The daughter of a retired police officer turned the tables on a man who attacked her on New Year's Day.

Seattle, WA – The daughter of a retired police officer wasn’t about to become a victim when she was attacked by a machete-wielding man in the early morning hours of New Year’s Day.

“I realized, ‘This is it. It’s going down. I’m going to kick this guy’s ass,’ ” 27-year-old Lillian Germond told The Seattle Times.

Germond said she had just finished her shift at an eatery and parked her vehicle about a block from her apartment at approximately 3:30 a.m., when she noticed a man behind her who seemed to be closing the distance between them as she walked to her building.

Thinking he may be another resident in the apartment complex, Germond said she held the front key-coded door open for the man.

“I thought it was one of my neighbors and was about to try and get my key out when this guy came straight for me and I realized he had a machete,” Germond said. “I backed up against my [apartment’s] front door and he said, ‘Don’t [expletive] move.’ “

Germond offered the assailant her bag, but she said he didn’t want it.

Instead, he raised his weapon and grabbed her by the throat.

“Don’t [expletive] move,” he told her again.

But her attacker, later identified as 21-year-old Steven Jahn, made a mistake when he thought that the petite Germond would be easy prey.

She was a cop’s daughter – and he made her take taekwondo lessons for a decade.

“OK, here we go,” she said to herself, according to The Seattle Times. “It’s either fight or die.”

Germond dropped her bag and grasped the machete blade, slicing her hand.

She screamed for her boyfriend, Chauncey Arkfeld, who was in their shared apartment.

“I heard her being shoved against our door, and screaming,” Arkfeld said in a Facebook post. “In a panic, I leapt up from the couch, and opened the door to see her being dragged out of our apartment building at knifepoint.”

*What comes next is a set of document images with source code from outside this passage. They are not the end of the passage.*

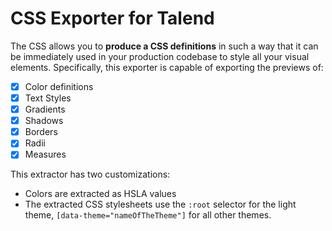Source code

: # CSS Exporter for Talend

The CSS allows you to **produce a CSS definitions** in such a way that it can be immediately used in your production codebase to style all your visual elements. Specifically, this exporter is capable of exporting the previews of:

- [x] Color definitions
- [x] Text Styles
- [x] Gradients
- [x] Shadows
- [x] Borders
- [x] Radii
- [x] Measures

This extractor has two customizations: 

- Colors are extracted as HSLA values
- The extracted CSS stylesheets use the `:root` selector for the light theme, `[data-theme="nameOfTheTheme"]` for all other themes.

When Jahn heard Arkfeld heading out to help, he tried to get away from Germond, but she wasn’t finished with him yet.

He was now the prey, she told The Seattle Times.

Germond grasped the back of Jahn’s coat and forced him into a headlock as the pair fell out of the front door of the complex and down the stairs.

Jahn resorted to biting Germond in an attempt to escape, as she continued to pummel him.

“I didn’t want him to do this to someone else,” she told The Seattle Times.

“I saw Lilly and some man wrestling in the bushes with a machete. I rushed in, and we (mostly Lilly) subdued him…” Arkfeld said in his post.

He fought with Jahn as Germond took his machete away.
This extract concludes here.